Abstract:
A valve operating mechanism comprising a valve, a cam, a cam shaft for rotating the cam about an axis, a rocker lever rotatably mounted about a rocker lever shaft. The rocker lever is axially movable along the rocker lever shaft. The cam is tapered in the longitudinal direction of the axis and has a uniform cross sectional shape. The rocker lever has an arm formed with a surface engaging the cam and an opposite arm provided with means for engaging the end of a valve stem of the valve.

Description:
BACKGROUND OF THE INVENTION 
     The present invention relates to an internal combustion engine and more particularly to a variable valve timing system for an internal combustion engine. 
     Exhaust gas recirculation (EGR) is widely employed to reduce nitrogen oxides (NOx) emissions from internal combustion engines. EGR can be accomplished either externally or internally. The external method involves diverting the exhaust gases from some point in the exhaust system back to the intake system. To reduce NOx emissions to a certain sufficiently low level, the amount of EGR must be increased considerably. Increasing the flow rate of the exhaust gases through the intake system to meet the demand above will increase the deposition of carbon on the interior wall of the intake system and EGR system to such an degree as to cause deterioration of the induction efficiency of the engine and the reduction efficiency of NOx removal. To alleviate this problem, it has been proposed to increase the internal EGR to suppress the external EGR. All naturally aspirated engines have some inherent EGR; that is, some portion of the products of combustion remain in the cylinder (residual gas) which mix with the incoming fresh charge before combustion is initiated. The amount of residual gas can be controlled by increasing or decreasing the valve overlap period during which both inlet and exhaust valves are open. 

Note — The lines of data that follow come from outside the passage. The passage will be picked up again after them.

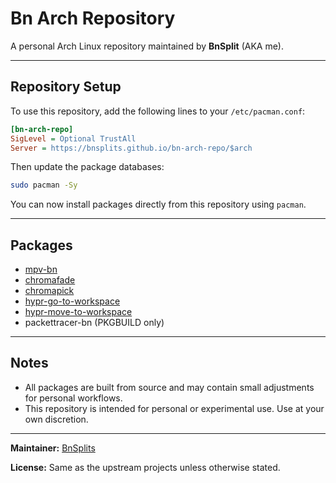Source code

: # Bn Arch Repository

A personal Arch Linux repository maintained by **BnSplit** (AKA me).

---

## Repository Setup

To use this repository, add the following lines to your `/etc/pacman.conf`:

```ini
[bn-arch-repo]
SigLevel = Optional TrustAll
Server = https://bnsplits.github.io/bn-arch-repo/$arch
```

Then update the package databases:

```bash
sudo pacman -Sy
```

You can now install packages directly from this repository using `pacman`.

---

## Packages

- [mpv-bn](https://github.com/BnSplits/mpv-bn)
- [chromafade](https://github.com/BnSplits/chromafade)
- [chromapick](https://github.com/BnSplits/chromapick)
- [hypr-go-to-workspace](https://github.com/BnSplits/hypr-go-to-workspace)
- [hypr-move-to-workspace](https://github.com/BnSplits/hypr-move-to-workspace)
- packettracer-bn (PKGBUILD only)

---

## Notes

- All packages are built from source and may contain small adjustments for personal workflows.
- This repository is intended for personal or experimental use. Use at your own discretion.

---

**Maintainer:** [BnSplits](https://github.com/BnSplits)

**License:** Same as the upstream projects unless otherwise stated.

     As well as having the potential for reducing Nox, the variation of valve overlap has a direct effect on engine combustion and power output. Large valve overlap enhances power output at high-speed wide-open throttle operation, while low-speed part-throttle operation requires low overlap for smooth running. These interrelationships indicate that a variable valve timing system capable of adjusting valve overlap while running may be desirable for optimizing engine operation for both emissions and performance. 

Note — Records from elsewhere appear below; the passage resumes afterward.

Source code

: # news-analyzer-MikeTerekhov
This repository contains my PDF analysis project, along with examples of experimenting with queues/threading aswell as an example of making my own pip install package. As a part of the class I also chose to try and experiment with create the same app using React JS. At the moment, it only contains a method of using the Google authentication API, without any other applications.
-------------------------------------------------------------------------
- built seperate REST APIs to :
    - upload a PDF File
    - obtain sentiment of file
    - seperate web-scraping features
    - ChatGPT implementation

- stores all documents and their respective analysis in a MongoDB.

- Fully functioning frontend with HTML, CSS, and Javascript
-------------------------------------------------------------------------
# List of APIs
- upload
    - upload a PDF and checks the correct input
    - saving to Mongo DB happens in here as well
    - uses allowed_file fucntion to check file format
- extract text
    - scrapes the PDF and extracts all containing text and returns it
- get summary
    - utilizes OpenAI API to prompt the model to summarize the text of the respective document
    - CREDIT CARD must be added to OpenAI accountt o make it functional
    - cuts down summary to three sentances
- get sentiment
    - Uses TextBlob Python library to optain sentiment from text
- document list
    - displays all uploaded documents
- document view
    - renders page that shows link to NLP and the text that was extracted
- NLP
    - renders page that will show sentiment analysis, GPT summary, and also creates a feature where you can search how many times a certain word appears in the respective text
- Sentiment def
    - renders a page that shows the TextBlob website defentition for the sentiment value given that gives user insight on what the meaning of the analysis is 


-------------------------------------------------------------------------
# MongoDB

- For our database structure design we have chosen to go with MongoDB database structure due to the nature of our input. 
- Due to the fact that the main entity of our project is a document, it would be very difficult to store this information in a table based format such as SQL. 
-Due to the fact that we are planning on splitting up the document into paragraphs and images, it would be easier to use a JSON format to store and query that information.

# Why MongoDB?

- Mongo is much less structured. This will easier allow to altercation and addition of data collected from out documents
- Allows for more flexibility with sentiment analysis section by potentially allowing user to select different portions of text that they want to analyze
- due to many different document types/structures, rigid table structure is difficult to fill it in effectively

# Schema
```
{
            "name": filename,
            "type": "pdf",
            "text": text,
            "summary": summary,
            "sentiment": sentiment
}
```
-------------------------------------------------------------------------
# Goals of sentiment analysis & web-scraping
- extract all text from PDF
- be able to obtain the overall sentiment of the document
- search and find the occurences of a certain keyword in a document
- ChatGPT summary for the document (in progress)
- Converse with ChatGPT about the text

     To accomplish this, a known variable valve timing system comprises a cam shaft axially movable by an actuator. The cam shaft has a cam to operate a valve through a rocker arm or lever. The cam has a plurality of valve control tracks each associated with a different range of engine operation. The changeover of the system from one track to another is effected by axial translation of the cam shaft by the actuator. Because the cam shaft is driven by the engine to rotate at high speeds, there exist some difficulties to axially move the cam shaft by the actuator. Because the cam must have different valve control tracks, it is not easy to manufacture. Therefore this known system is complicated in construction. 
     SUMMARY OF THE INVENTION 
     It is an object of the present invention to provide a simply constructed, variable valve timing system. 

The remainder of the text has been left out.